▶ _Your goal_: In the records below, find the line that contains "Eigen solver scheme" and the line that contains "and vice versa)". Set down exactly those lines and every line between them, and nothing more.

▶ _Provided information_:
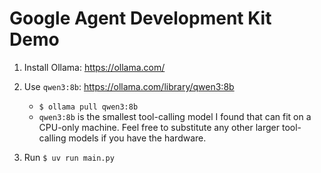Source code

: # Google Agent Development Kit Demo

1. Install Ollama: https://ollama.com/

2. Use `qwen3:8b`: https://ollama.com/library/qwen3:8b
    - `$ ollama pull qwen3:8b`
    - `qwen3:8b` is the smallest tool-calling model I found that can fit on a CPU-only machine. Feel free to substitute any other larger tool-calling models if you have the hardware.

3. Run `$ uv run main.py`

---

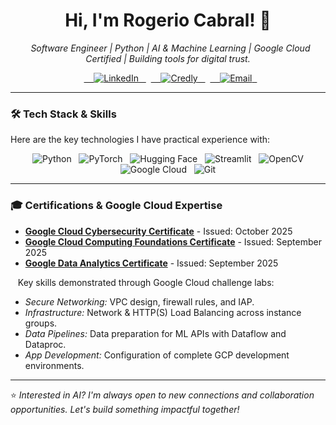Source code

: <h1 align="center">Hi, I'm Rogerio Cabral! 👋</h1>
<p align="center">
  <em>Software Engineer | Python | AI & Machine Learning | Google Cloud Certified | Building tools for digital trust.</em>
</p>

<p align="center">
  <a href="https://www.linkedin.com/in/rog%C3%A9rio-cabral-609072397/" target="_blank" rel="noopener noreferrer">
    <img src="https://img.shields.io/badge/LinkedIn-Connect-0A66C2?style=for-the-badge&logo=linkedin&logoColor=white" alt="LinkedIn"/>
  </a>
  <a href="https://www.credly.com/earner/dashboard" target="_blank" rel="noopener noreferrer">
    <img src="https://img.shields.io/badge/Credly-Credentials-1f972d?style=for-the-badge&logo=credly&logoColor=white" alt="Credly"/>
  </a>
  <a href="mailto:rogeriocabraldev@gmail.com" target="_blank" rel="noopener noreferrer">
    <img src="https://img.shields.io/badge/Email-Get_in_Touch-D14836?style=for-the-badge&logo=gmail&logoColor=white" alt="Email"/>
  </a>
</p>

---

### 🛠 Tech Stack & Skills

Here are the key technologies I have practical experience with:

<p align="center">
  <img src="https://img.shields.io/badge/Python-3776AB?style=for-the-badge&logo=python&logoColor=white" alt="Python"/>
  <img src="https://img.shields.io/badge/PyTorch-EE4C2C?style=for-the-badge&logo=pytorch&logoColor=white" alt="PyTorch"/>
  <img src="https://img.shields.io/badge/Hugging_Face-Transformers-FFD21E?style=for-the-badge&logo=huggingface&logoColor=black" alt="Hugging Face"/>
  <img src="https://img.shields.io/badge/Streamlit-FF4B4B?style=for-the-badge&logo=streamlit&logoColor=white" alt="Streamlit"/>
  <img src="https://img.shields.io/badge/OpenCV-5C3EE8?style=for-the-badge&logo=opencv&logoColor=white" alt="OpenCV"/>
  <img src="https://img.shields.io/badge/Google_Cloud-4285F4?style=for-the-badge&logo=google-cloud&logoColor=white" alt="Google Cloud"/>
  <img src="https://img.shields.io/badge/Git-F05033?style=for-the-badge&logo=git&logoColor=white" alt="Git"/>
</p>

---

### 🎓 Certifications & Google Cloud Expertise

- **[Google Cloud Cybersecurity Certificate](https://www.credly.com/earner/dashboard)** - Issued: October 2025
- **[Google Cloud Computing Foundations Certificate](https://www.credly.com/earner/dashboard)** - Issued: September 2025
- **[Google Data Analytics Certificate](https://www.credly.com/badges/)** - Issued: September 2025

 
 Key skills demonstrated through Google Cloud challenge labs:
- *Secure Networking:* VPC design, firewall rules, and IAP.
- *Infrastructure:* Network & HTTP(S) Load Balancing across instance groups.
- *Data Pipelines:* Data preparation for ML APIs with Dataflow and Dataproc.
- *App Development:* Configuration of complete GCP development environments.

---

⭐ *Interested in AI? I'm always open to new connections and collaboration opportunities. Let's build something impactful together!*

* * *

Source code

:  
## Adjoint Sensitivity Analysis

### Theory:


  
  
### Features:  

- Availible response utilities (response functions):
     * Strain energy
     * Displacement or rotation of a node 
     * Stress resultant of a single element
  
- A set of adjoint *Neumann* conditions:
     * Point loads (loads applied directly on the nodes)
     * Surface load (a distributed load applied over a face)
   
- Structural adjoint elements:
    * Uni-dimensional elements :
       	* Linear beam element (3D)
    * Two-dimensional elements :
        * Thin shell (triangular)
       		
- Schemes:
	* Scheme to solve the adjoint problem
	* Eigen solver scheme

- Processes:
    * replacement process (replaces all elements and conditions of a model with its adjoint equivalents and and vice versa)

▶ _Written response_:
	* Eigen solver scheme

- Processes:
    * replacement process (replaces all elements and conditions of a model with its adjoint equivalents and and vice versa)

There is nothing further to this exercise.